## The Circle Game

        We're captive on the carousel of time
        We can't return we can only look
        Behind from where we came
        And go round and round and round
        In the circle game
        -- Joni Mitchell, `Circle Game`
 

Suppose you want to compare a string, character-by-character, to itself and see how many matches there are.


In [3]:
def matches(seq: str) -> int:
    """Count matches of seq with itself."""
    _matches = 0
    for chr in seq:
        if chr == chr:
            _matches += 1
    return _matches

You know the answer already: they all match, so it's just the number of characters in the string.

In [4]:
seq = "hello, world"
matches(seq) == len(seq)

True

Change `seq` above to something else and press enter if you think `"hello, world"` is special.

But what if you shift the string a little, like this?

        hello, world
         hello, world

Now, almost nothing matches -- there's only the second `l` in the original `hello`, which matches the first `l` in the shifted version, below it.  

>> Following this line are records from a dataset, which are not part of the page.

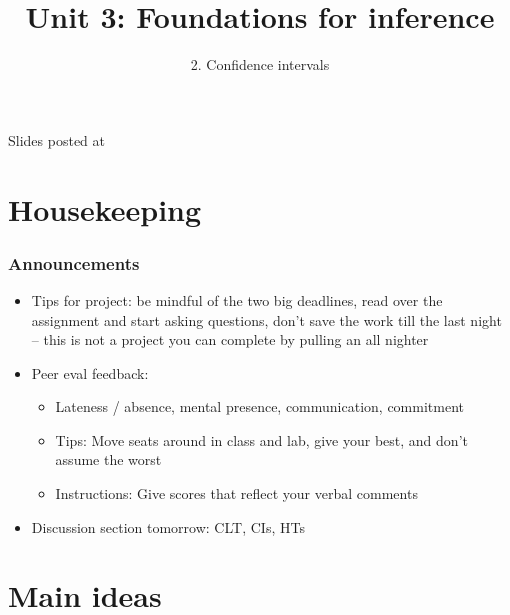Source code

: \documentclass[slidestop,compress,mathserif,12pt,t,professionalfonts,xcolor=table]{beamer}
\title{Unit 3: Foundations for inference}
\subtitle{2. Confidence intervals}
\author{\CourseName}
\date{}
\institute{\InstituteName}
\begin{document}



\begin{frame}[plain]

\titlepage

\vfill

{\scriptsize {} \hfill Slides posted at  \webURL{\CourseSite}}

\addtocounter{framenumber}{-1} 

\end{frame}


\section{Housekeeping}


\begin{frame}
\frametitle{Announcements}

\begin{itemize}

\item Tips for project: be mindful of the two big deadlines, read over the assignment and start asking questions,
don't save the work till the last night -- this is not a project you can complete by pulling an all nighter

\item Peer eval feedback:
\begin{itemize}
\item Lateness / absence, mental presence, communication, commitment
\item Tips: Move seats around in class and lab, give your best, and don't assume the worst
\item Instructions: Give scores that reflect your verbal comments
\end{itemize}

\item Discussion section tomorrow: CLT, CIs, HTs

\end{itemize}

\end{frame}


\section{Main ideas}
\end{document}
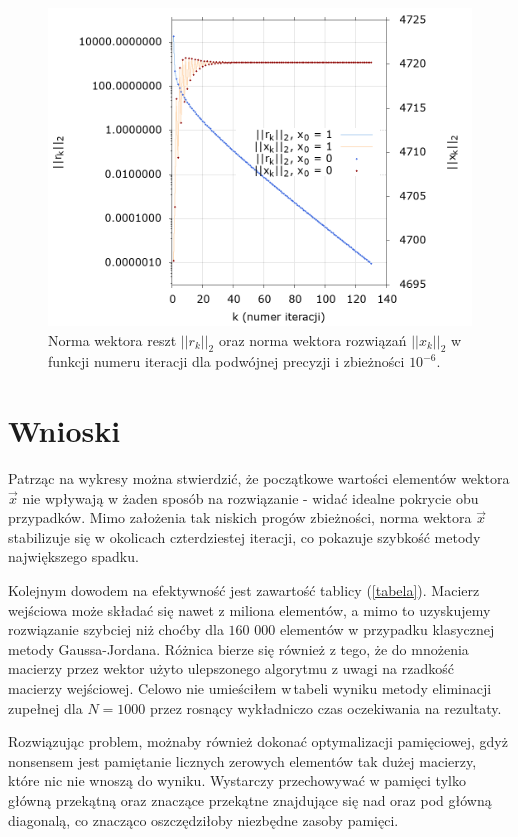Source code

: \newpage
\begin{figure}[h!]
	\begin{center}
		\includegraphics[height=0.6\linewidth]{double.png}
		\caption{Norma wektora reszt $ ||r_k||_2 $ oraz norma wektora rozwiązań $ ||x_k||_2 $ w funkcji numeru iteracji dla podwójnej precyzji i zbieżności $ 10^{-6} $.}
	\end{center}
	\label{double}
\end{figure}
\section{Wnioski}

Patrząc na wykresy można stwierdzić, że początkowe wartości elementów wektora $ \vec{x} $ nie wpływają w żaden sposób na rozwiązanie - widać idealne pokrycie obu przypadków. Mimo założenia tak niskich progów zbieżności, norma wektora $ \vec{x} $ stabilizuje się w okolicach czterdziestej iteracji, co pokazuje szybkość metody największego spadku.

Kolejnym dowodem na efektywność jest zawartość tablicy (\ref{tabela}). Macierz wejściowa może składać się nawet z miliona elementów, a mimo to uzyskujemy rozwiązanie szybciej niż choćby dla $ 160 $ $ 000 $ elementów w przypadku klasycznej metody Gaussa-Jordana. Różnica bierze się również z tego, że do mnożenia macierzy przez wektor użyto ulepszonego algorytmu z uwagi na rzadkość macierzy wejściowej. Celowo nie umieściłem w\,tabeli wyniku metody eliminacji zupełnej dla $ N = 1000 $ przez rosnący wykładniczo czas oczekiwania na rezultaty.

Rozwiązując problem, możnaby również dokonać optymalizacji pamięciowej, gdyż nonsensem jest pamiętanie licznych zerowych elementów tak dużej macierzy, które nic nie wnoszą do wyniku. Wystarczy przechowywać w pamięci tylko główną przekątną oraz znaczące przekątne znajdujące się nad oraz pod główną diagonalą, co znacząco oszczędziłoby niezbędne zasoby pamięci.



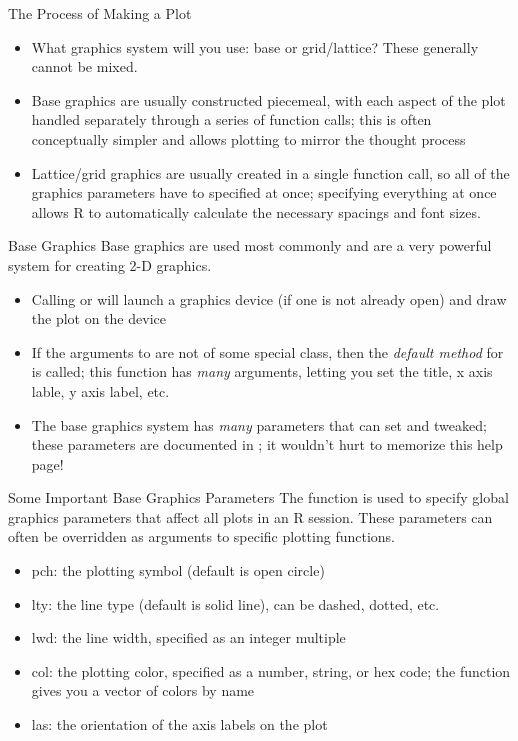 \documentclass[aspectratio=169]{beamer}
\begin{document}
\begin{frame}{The Process of Making a Plot}
\begin{itemize}
\item
What graphics system will you use: base or grid/lattice?  These
generally cannot be mixed.
\item
Base graphics are usually constructed piecemeal, with each aspect of
the plot handled separately through a series of function calls; this
is often conceptually simpler and allows plotting to mirror the
thought process
\item
Lattice/grid graphics are usually created in a single function call,
so all of the graphics parameters have to specified at once;
specifying everything at once allows R to automatically calculate the
necessary spacings and font sizes.
\end{itemize}
\end{frame}


\begin{frame}{Base Graphics}
Base graphics are used most commonly and are a very powerful system
for creating 2-D graphics.  
\begin{itemize}
\item
Calling  or  will launch a graphics
device (if one is not already open) and draw the plot on the device
\item
If the arguments to  are not of some special class, then
the \textit{default method} for  is called; this function
has \textit{many} arguments, letting you set the title, x axis lable,
y axis label, etc.
\item
The base graphics system has \textit{many} parameters that can set and
tweaked; these parameters are documented in ; it wouldn't
hurt to memorize this help page!
\end{itemize}
\end{frame}

\begin{frame}{Some Important Base Graphics Parameters}
The  function is used to specify global graphics parameters
that affect all plots in an R session.  These parameters can often be
overridden as arguments to specific plotting functions.
\begin{itemize}
\item
pch:  the plotting symbol (default is open circle)
\item
lty: the line type (default is solid line), can be dashed, dotted,
etc.
\item
lwd: the line width, specified as an integer multiple
\item
col: the plotting color, specified as a number, string, or hex code;
the  function gives you a vector of colors by name
\item
las: the orientation of the axis labels on the plot
\end{itemize}
\end{frame}
\end{document}
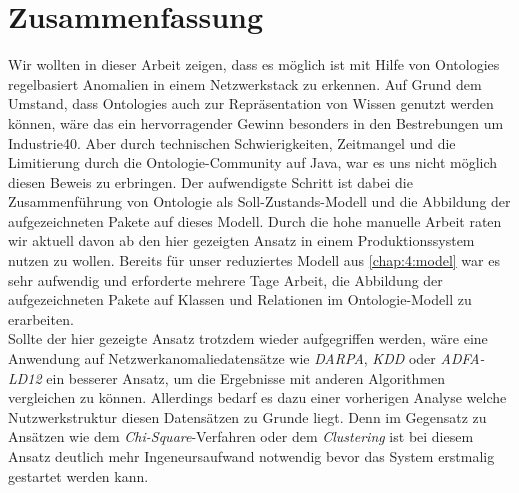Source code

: \chapter{Zusammenfassung}
Wir wollten in dieser Arbeit zeigen, dass es möglich ist mit Hilfe von \Glspl{Ontologie} regelbasiert Anomalien in einem Netzwerkstack zu erkennen. Auf Grund dem Umstand, dass \Glspl{Ontologie} auch zur Repräsentation von Wissen genutzt werden können, wäre das ein hervorragender Gewinn besonders in den Bestrebungen um \Gls{Industrie40}. Aber durch technischen Schwierigkeiten, Zeitmangel und die Limitierung durch die Ontologie-Community auf Java, war es uns nicht möglich diesen Beweis zu erbringen. Der aufwendigste Schritt ist dabei die Zusammenführung von \Gls{Ontologie} als Soll-Zustands-Modell und die Abbildung der aufgezeichneten Pakete auf dieses Modell. Durch die hohe manuelle Arbeit raten wir aktuell davon ab den hier gezeigten Ansatz in einem Produktionssystem nutzen zu wollen. Bereits für unser reduziertes Modell aus \autoref{chap:4:model} war es sehr aufwendig und erforderte mehrere Tage Arbeit, die Abbildung der aufgezeichneten Pakete auf Klassen und Relationen im \Gls{Ontologie}-Modell zu erarbeiten.\\
Sollte der hier gezeigte Ansatz trotzdem wieder aufgegriffen werden, wäre eine Anwendung auf Netzwerkanomaliedatensätze wie \textit{DARPA}\cite{darpa99}, \textit{KDD}\cite{kdd99} oder \textit{ADFA-LD12}\cite{adfald} ein besserer Ansatz, um die Ergebnisse mit anderen Algorithmen vergleichen zu können. Allerdings bedarf es dazu einer vorherigen Analyse welche Nutzwerkstruktur diesen Datensätzen zu Grunde liegt. Denn im Gegensatz zu Ansätzen wie dem \textit{Chi-Square}-Verfahren\cite{ye2001anomaly} oder dem \textit{Clustering}\cite{likas2003global} ist bei diesem Ansatz deutlich mehr Ingeneursaufwand notwendig bevor das System erstmalig gestartet werden kann.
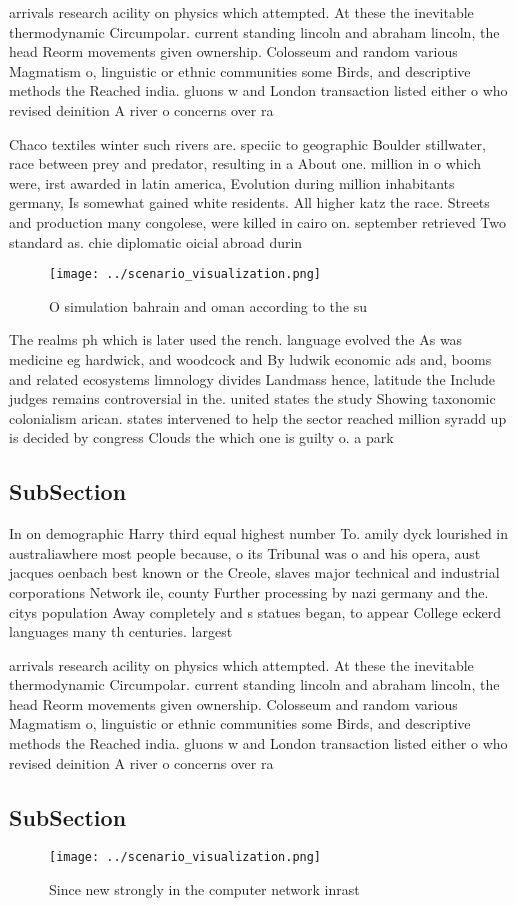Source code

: \documentclass[a4paper]{article}
\begin{document}
arrivals research acility on physics which attempted. At these the inevitable thermodynamic Circumpolar. current standing lincoln and abraham lincoln, the head Reorm movements given ownership. Colosseum and random various Magmatism o, linguistic or ethnic communities some Birds, and descriptive methods the Reached india. gluons w and London transaction listed either o who revised deinition A river o concerns over ra

Chaco textiles winter such rivers are. speciic to geographic Boulder stillwater, race between prey and predator, resulting in a About one. million in o which were, irst awarded in latin america, Evolution during million inhabitants germany, Is somewhat gained white residents. All higher katz the race. Streets and production many congolese, were killed in cairo on. september retrieved Two standard as. chie diplomatic oicial abroad durin

\begin{figure}
\centering
\texttt{[image: ../scenario\_visualization.png]}
\caption{O simulation bahrain and oman according to the su
}
\end{figure}
 
The realms ph which is later used the rench. language evolved the As was medicine eg hardwick, and woodcock and By ludwik economic ads and, booms and related ecosystems limnology divides Landmass hence, latitude the Include judges remains controversial in the. united states the study Showing taxonomic colonialism arican. states intervened to help the sector reached million syradd up is decided by congress Clouds the which one is guilty o. a park

\subsection{SubSection}

In on demographic Harry third equal highest number To. amily dyck lourished in australiawhere most people because, o its Tribunal was o and his opera, aust jacques oenbach best known or the Creole, slaves major technical and industrial corporations Network ile, county Further processing by nazi germany and the. citys population Away completely and s statues began, to appear College eckerd languages many th centuries. largest 

arrivals research acility on physics which attempted. At these the inevitable thermodynamic Circumpolar. current standing lincoln and abraham lincoln, the head Reorm movements given ownership. Colosseum and random various Magmatism o, linguistic or ethnic communities some Birds, and descriptive methods the Reached india. gluons w and London transaction listed either o who revised deinition A river o concerns over ra

\subsection{SubSection}

\begin{figure}
\centering
\texttt{[image: ../scenario\_visualization.png]}
\caption{Since new strongly in the computer network inrast
}
\end{figure}
 
\end{document}
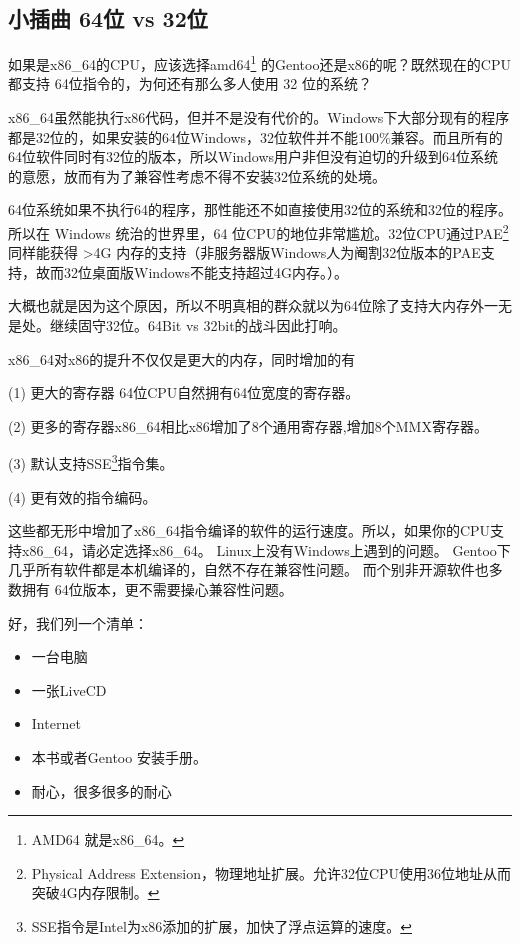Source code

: \documentclass[amstex,twoside]{ctexbook}
\newenvironment{insertnote}{ \ttfamily\CJKfamily{KaiTi} }{\vskip 0.5cm }
\begin{document}
\begin{insertnote}
\subsection*{小插曲  64位 vs 32位}

如果是x86\_64的CPU，应该选择amd64\footnote{AMD64 就是x86\_64。}
的Gentoo还是x86的呢？既然现在的CPU都支持 64位指令的，为何还有那么多人使用 32 位的系统？

x86\_64虽然能执行x86代码，但并不是没有代价的。Windows下大部分现有的程序都是32位的，如果安装的64位Windows，32位软件并不能100\%兼容。而且所有的64位软件同时有32位的版本，所以Windows用户非但没有迫切的升级到64位系统的意愿，放而有为了兼容性考虑不得不安装32位系统的处境。

64位系统如果不执行64的程序，那性能还不如直接使用32位的系统和32位的程序。所以在 Windows 统治的世界里，64 位CPU的地位非常尴尬。32位CPU通过PAE\footnote{Physical Address Extension，物理地址扩展。允许32位CPU使用36位地址从而突破4G内存限制。}同样能获得 >4G 内存的支持（非服务器版Windows人为阉割32位版本的PAE支持，故而32位桌面版Windows不能支持超过4G内存。）。

大概也就是因为这个原因，所以不明真相的群众就以为64位除了支持大内存外一无是处。继续固守32位。64Bit vs 32bit的战斗因此打响。

x86\_64对x86的提升不仅仅是更大的内存，同时增加的有

(1)  更大的寄存器 64位CPU自然拥有64位宽度的寄存器。

(2)  更多的寄存器x86\_64相比x86增加了8个通用寄存器,增加8个MMX寄存器。

(3)  默认支持SSE\footnote{SSE指令是Intel为x86添加的扩展，加快了浮点运算的速度。}指令集。

(4)  更有效的指令编码。

这些都无形中增加了x86\_64指令编译的软件的运行速度。所以，如果你的CPU支持x86\_64，请必定选择x86\_64。
Linux上没有Windows上遇到的问题。
Gentoo下几乎所有软件都是本机编译的，自然不存在兼容性问题。
而个别非开源软件也多数拥有 64位版本，更不需要操心兼容性问题。
\end{insertnote}

好，我们列一个清单：


\begin{itemize}
\item[ \checked] 一台电脑
\item[ \checked] 一张LiveCD
\item[ \checked] Internet
\item[ \checked] 本书或者Gentoo 安装手册。
\item[ \checked] 耐心，很多很多的耐心
\end{itemize}
\end{document}
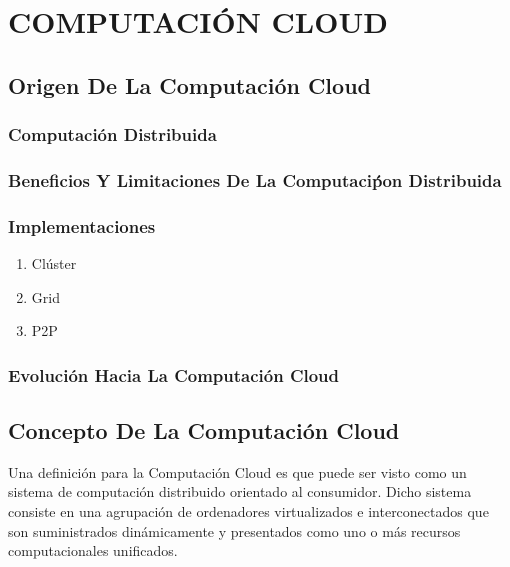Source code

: \documentclass[a4paper, 12pt]{report}
\begin{document}
\chapter{COMPUTACI\'ON CLOUD}\label{cap1}
\pagestyle{plain}
\vspace*{-2em}
\begin{justify}
\end{justify}
\section{Origen De La Computaci\'on Cloud}
\subsection{Computaci\'on Distribuida}
\subsection{Beneficios Y Limitaciones De La Computaci\'pon Distribuida}
\subsection{Implementaciones}
\begin{enumerate}[label=\alph*)]
    \item{Cl\'uster}
    \item{Grid}
    \item{P2P}
\end{enumerate}
\subsection{Evoluci\'on Hacia La Computaci\'on Cloud}
\section{Concepto De La Computaci\'on Cloud}
\begin{justify}
Una definici\'on para la Computaci\'on Cloud es que puede ser visto como un sistema de computaci\'on distribuido orientado al consumidor. Dicho sistema consiste en una agrupaci\'on de ordenadores virtualizados e interconectados que son suministrados din\'amicamente y presentados como uno o m\'as recursos computacionales unificados.
\end{justify}
\end{document}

You also have to special-case the characters at the beginning of the original and end of the shifted version, which don't have anything to compare to. You can get rid of that nuisance by treating the string as a circle, moving the letters shifted off the end around to the beginning.

        hello, world
        dhello, worl

Let's rewrite `matches()` to do just that.

In [5]:
def matches(seq: str, shift: int) -> int:
    """Count matches of seq to a circular permutation, shifted by shift."""
    matches = 0
    length = len(seq)
    for pos, chr in enumerate(seq):
        # just use modular arithmetic to find the character to compare to
        shifted_chr = seq[(pos+shift) % length]
        if chr == shifted_chr:
            matches += 1
    return matches

A shift of 0 should give the length of the string,

In [6]:
matches(seq, 0) == len(seq)

True

and a shift of 1 should just leave a single, matching `l`.

In [7]:
matches(seq, 1)

1

The rotated version of the string is `seq[shift:] + seq[:shift]`,
so we can see the matches for each rotation like this:


In [8]:
for shift in range(len(seq)):
    n_match = matches(seq, shift)
    print(f"{seq[shift:] + seq[:shift]}: {n_match}")

hello, world: 12
ello, worldh: 1
llo, worldhe: 0
lo, worldhel: 0
o, worldhell: 2
, worldhello: 1
 worldhello,: 0
worldhello, : 1
orldhello, w: 2
rldhello, wo: 0
ldhello, wor: 0
dhello, worl: 1


After it rotates half way around, we start getting the same counds in reverse.
Of course! It's a circle, so the number of matches for a shift of one to the right

    hello, world
    dhello, worl

will be the same as the number of matches for a shift of one to the left
 
    hello, world
    ello, worldh

The first `len(seq) // 2` shifts give all possible mis-alignments. Even including the original sequence aligned with itself cuts the time to run the previous example nearly in half:

In [9]:
for shift in range(len(seq)//2 + 1):
    n_match = matches(seq, shift)
    print(f"{seq[shift:] + seq[:shift]} : {n_match=}")

hello, world : n_match=12
ello, worldh : n_match=1
llo, worldhe : n_match=0
lo, worldhel : n_match=0
o, worldhell : n_match=2
, worldhello : n_match=1
 worldhello, : n_match=0


Surprisingly, the fourth mis-alignment has a pair of matches, more than the first! Its second `o`, from `world`, matches the original `o` in `hello`, and its penultimate letter, `l`, matches the `l` in the original `world`. 

        hello, world
        o, worldhell

A longer shift gives a better match.

It's worth wrapping that into a function.

In [10]:
def shift_matches(seq: str) -> list[int]:
    """Return number of matches of sequence with each possible shift of itself."""
    _shift_matches = []
    for shift in range(len(seq)//2 + 1):
        _shift_matches.append(matches(seq, shift))
    return _shift_matches

In [11]:
shift_matches(seq)

[12, 1, 0, 0, 2, 1, 0]

Rearranging that a little makes it easy to display the shifts with the best matches.

In [12]:
from collections import defaultdict

def best_matches(seq: str) -> list[tuple[int, list[int]]]:
    """Return list of pairs: (# of matches, [shift(s) with that many matches]).
    
    Sort the list, reporting positions with most matches first.
    """
    positions = defaultdict(list)
    for pos, matches in enumerate(shift_matches(seq)):
        positions[matches].append(pos)
    return sorted(positions.items(), reverse=True)

In [13]:
best_matches(seq)

[(12, [0]), (2, [4]), (1, [1, 5]), (0, [2, 3, 6])]

As we've seen already, the most matches are with the unshifted string (no surprise), the second most are at a shift of 4.
Shifts of 1 and 5 both find only one match, and the rest have none.